Perhaps the clearest link is in the water, where pollution rates are now believed to be the highest in human history (Ebenstein 2012 187). There is a significant and traceable link between contaminated water and the incidence of cancer, a newly troubling concern for China and now the country’s leading cause of death (Ebenstain 2012 citing Chinese Ministry of Health 2008). Between fertilizer overuse and manufacturing plants’ wastewater dumping, measurements dating as far back as 2006 suggested that approximately 70 percent of China’s river water was unsafe to drink, even though many rural farmers still relied on them (Ebenstein 2012).  Rural inhabitants often have the misfortune of living downstream from manufacturing plants, which are not linked to any improvement in those communities’ material lot. In 2016, China’s own Ministry of Water Resources tested the groundwater from more than 2000 wells in four major river basins, finding that 80 percent was unsafe even for human contact (Xia 2016). The tendency of rural residents to pull their drinking water from shallower wells means that in this area, too, they are further exposed to the effects of industrial contaminants and agricultural runoff than their urban counterparts, who draw their drinking water from deeper wells.

A Rising Tide Does Not Lift All Boats
The once-conventional wisdom that growth would bring prosperity to the furthest reaches of China is challenged by the record of the past few decades.
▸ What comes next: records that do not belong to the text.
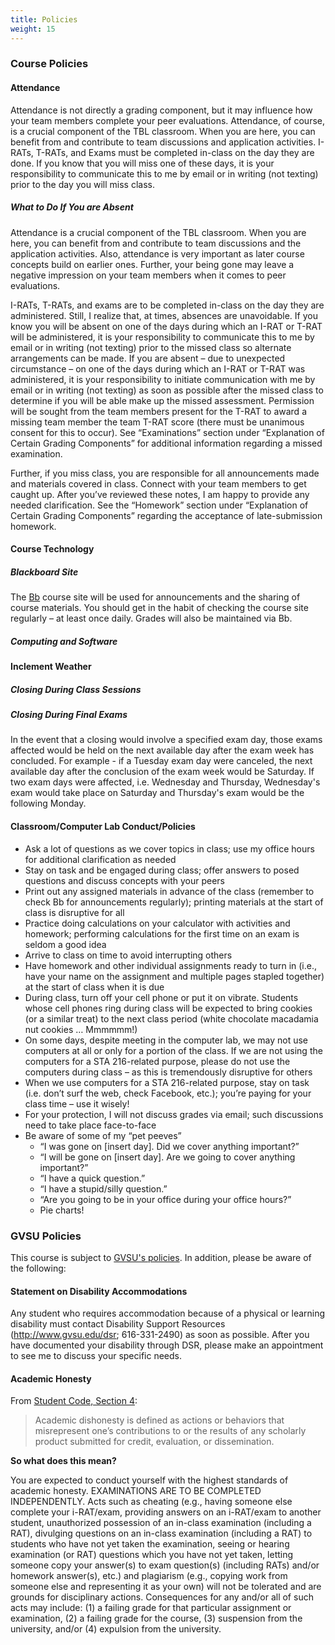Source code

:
 ```yaml
---
title: Policies
weight: 15
---
```

<!-- 
[help-center](https://github.com/sta518/discussion)

(https://classroom.github.com/classrooms/52968993-sta-418-518-classroom)

For connecting to LMS - LATER
(https://github.blog/2019-08-13-use-github-classroom-with-your-own-tools/)
(https://classroom.github.com/help/setup-generic-lms)
--> 

### Course Policies

#### Attendance

Attendance is not directly a grading component, but it may influence how your team members complete your peer evaluations.  Attendance, of course, is a crucial component of the TBL classroom.  When you are here, you can benefit from and contribute to team discussions and application activities.  I-RATs, T-RATs, and Exams must be completed in-class on the day they are done.  If you know that you will miss one of these days, it is your responsibility to communicate this to me by email or in writing (not texting) prior to the day you will miss class.

##### What to Do If You are Absent

Attendance is a crucial component of the TBL classroom.  When you are here, you can benefit from and contribute to team discussions and the application activities.  Also, attendance is very important as later course concepts build on earlier ones.  Further, your being gone may leave a negative impression on your team members when it comes to peer evaluations.

I-RATs, T-RATs, and exams are to be completed in-class on the day they are administered.  Still, I realize that, at times, absences are unavoidable.  If you know you will be absent on one of the days during which an I-RAT or T-RAT will be administered, it is your responsibility to communicate this to me by email or in writing (not texting) prior to the missed class so alternate arrangements can be made.  If you are absent – due to unexpected circumstance – on one of the days during which an I-RAT or T-RAT was administered, it is your responsibility to initiate communication with me by email or in writing (not texting) as soon as possible after the missed class to determine if you will be able make up the missed assessment.  Permission will be sought from the team members present for the T-RAT to award a missing team member the team T-RAT score (there must be unanimous consent for this to occur).  See “Examinations” section under “Explanation of Certain Grading Components” for additional information regarding a missed examination.   

Further, if you miss class, you are responsible for all announcements made and materials covered in class.  Connect with your team members to get caught up.  After you’ve reviewed these notes, I am happy to provide any needed clarification.  See the “Homework” section under “Explanation of Certain Grading Components” regarding the acceptance of late-submission homework.


#### Course Technology

##### Blackboard Site

The [Bb](https://mybb.gvsu.edu) course site will be used for announcements and the sharing of course materials.
You should get in the habit of checking the course site regularly – at least once daily.
Grades will also be maintained via Bb.

##### Computing and Software



#### Inclement Weather 

##### Closing During Class Sessions



##### Closing During Final Exams

In the event that a closing would involve a specified exam day, those exams affected would be held on the next available day after the exam week has concluded.
For example - if a Tuesday exam day were canceled, the next available day after the conclusion of the exam week would be Saturday.  If two exam days were affected, i.e. Wednesday and Thursday, Wednesday's exam would take place on Saturday and Thursday's exam would be the following Monday.

#### Classroom/Computer Lab Conduct/Policies

- Ask a lot of questions as we cover topics in class; use my office hours for additional clarification as needed
- Stay on task and be engaged during class; offer answers to posed questions and discuss concepts with your peers
- Print out any assigned materials in advance of the class (remember to check Bb for announcements regularly); printing materials at the start of class is disruptive for all
- Practice doing calculations on your calculator with activities and homework; performing calculations for the first time on an exam is seldom a good idea
- Arrive to class on time to avoid interrupting others
- Have homework and other individual assignments ready to turn in (i.e., have your name on the assignment and multiple pages stapled together) at the start of class when it is due
- During class, turn off your cell phone or put it on vibrate.  Students whose cell phones ring during class will be expected to bring cookies (or a similar treat) to the next class period (white chocolate macadamia nut cookies … Mmmmmm!)
- On some days, despite meeting in the computer lab, we may not use computers at all or only for a portion of the class.  If we are not using the computers for a STA 216-related purpose, please do not use the computers during class – as this is tremendously disruptive for others
- When we use computers for a STA 216-related purpose, stay on task (i.e. don’t surf the web, check Facebook, etc.); you’re paying for your class time – use it wisely!
- For your protection, I will not discuss grades via email; such discussions need to take place face-to-face
- Be aware of some of my “pet peeves”
  - “I was gone on [insert day].  Did we cover anything important?”
  - “I will be gone on [insert day].  Are we going to cover anything important?”
  - “I have a quick question.”
  - “I have a stupid/silly question.”
  - “Are you going to be in your office during your office hours?”
  - Pie charts!


### GVSU Policies

This course is subject to [GVSU's policies](http://www.gvsu.edu/coursepolicies).
In addition, please be aware of the following:  

#### Statement on Disability Accommodations

Any student who requires accommodation because of a physical or learning disability must contact Disability Support Resources (http://www.gvsu.edu/dsr; 616-331-2490) as soon as possible.
After you have documented your disability through DSR, please make an appointment to see me to discuss your specific needs.  

#### Academic Honesty

From [Student Code, Section 4](https://www.gvsu.edu/policies/policy.htm?policyId=EFAB64E1-C25B-E1A3-CA2B08B0B821C774&search=): 

> Academic dishonesty is defined as actions or behaviors that misrepresent one’s contributions to or the results of any scholarly product submitted for credit, evaluation, or dissemination. 

**So what does this mean?**

You are expected to conduct yourself with the highest standards of academic honesty.
EXAMINATIONS ARE TO BE COMPLETED INDEPENDENTLY.
Acts such as cheating (e.g., having someone else complete your i-RAT/exam, providing answers on an i-RAT/exam to another student, unauthorized possession of an in-class examination (including a RAT), divulging questions on an in-class examination (including a RAT) to students who have not yet taken the examination, seeing or hearing examination (or RAT) questions which you have not yet taken, letting someone copy your answer(s) to exam question(s) (including RATs) and/or homework answer(s), etc.) and plagiarism (e.g., copying work from someone else and representing it as your own) will not be tolerated and are grounds for disciplinary actions.
Consequences for any and/or all of such acts may include: (1) a failing grade for that particular assignment or examination, (2) a failing grade for the course, (3) suspension from the university, and/or (4) expulsion from the university.
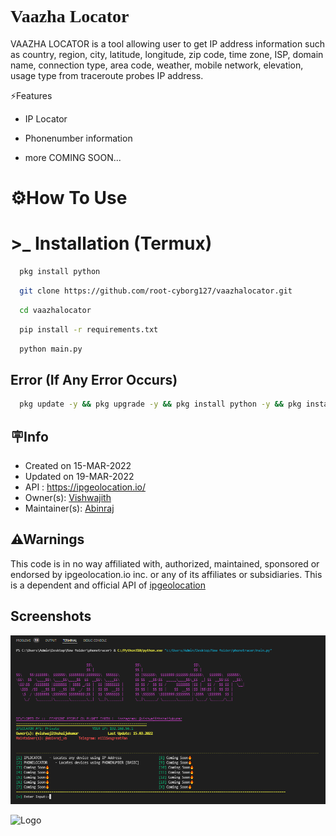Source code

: <h1 style="font-family: cursive;">Vaazha Locator🤖</h1> 

VAAZHA LOCATOR is a tool allowing user to get IP address information such as country, region, city, latitude, longitude, zip code, time zone, ISP, domain name, connection type, area code, weather, mobile network, elevation, usage type from traceroute probes IP address.



⚡Features

- IP Locator

- Phonenumber information

- more COMING SOON...



# ⚙️How To Use

#  >_    Installation (Termux)




```bash
  pkg install python

```
``` bash
  git clone https://github.com/root-cyborg127/vaazhalocator.git 
```

```bash
  cd vaazhalocator
```
```bash
  pip install -r requirements.txt
```
```bash
  python main.py
```






## Error (If Any Error Occurs)

```bash
  pkg update -y && pkg upgrade -y && pkg install python -y && pkg install python2 -y && pkg install ruby -y && pkg install git -y && pkg install php -y && pkg install perl -y && pkg install bash -y && pkg install clang -y && pkg install nano -y && pkg install w3m -y && pkg install figlet -y && pkg install cowsay -y && pkg install curl -y&& pkg install tar -y && pkg install zip -y && pkg install unzip -y && pkg install wget -y && pkg install wcalc -y && pkg install bmon -y && pkg install openssl -y && pkg install cmatrix -y && pkg install openssh -y && apt update && apt upgrade –y
```
## 🪧Info

- Created on  15-MAR-2022
- Updated on  19-MAR-2022
- API : https://ipgeolocation.io/
- Owner(s): <a href="https://www.instagram.com/vishwajithshaijukumar/" rel="nofollow">Vishwajith</a>
- Maintainer(s): <a href="https://www.instagram.com/abinraj_vb/" rel="nofollow">Abinraj</a>
## ⚠Warnings

This code is in no way affiliated with, authorized, maintained, sponsored or endorsed by ipgeolocation.io inc. or any of its affiliates or subsidiaries. This is a dependent and official API of <a href="https://ipgeolocation.io/">ipgeolocation</a>
## Screenshots

![App Screenshot](tool.png)


![Logo](https://ipgeolocation.io/images/logo.png)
It is now clear that deliberate redistribution programs are necessary to address the most firmly entrenched forms of poverty. Meanwhile, the once-touted solution of industrial development has become part of the problem, as China’s capacity for industrialization has outpaced its capacity to handle the accompanying waste, with the effects falling heaviest on those least able to protect themselves (Zhu and Wan 2012). The poorest are more likely to live in isolated and sparsely populated rural inland areas where natural environments are deteriorating. In these areas, public infrastructure such as tap water filtration systems are rare, private solutions such as individual home filters are cost-prohibitive, a restrictive registration system disincentivizes relocation, and few to no job alternatives are to be found.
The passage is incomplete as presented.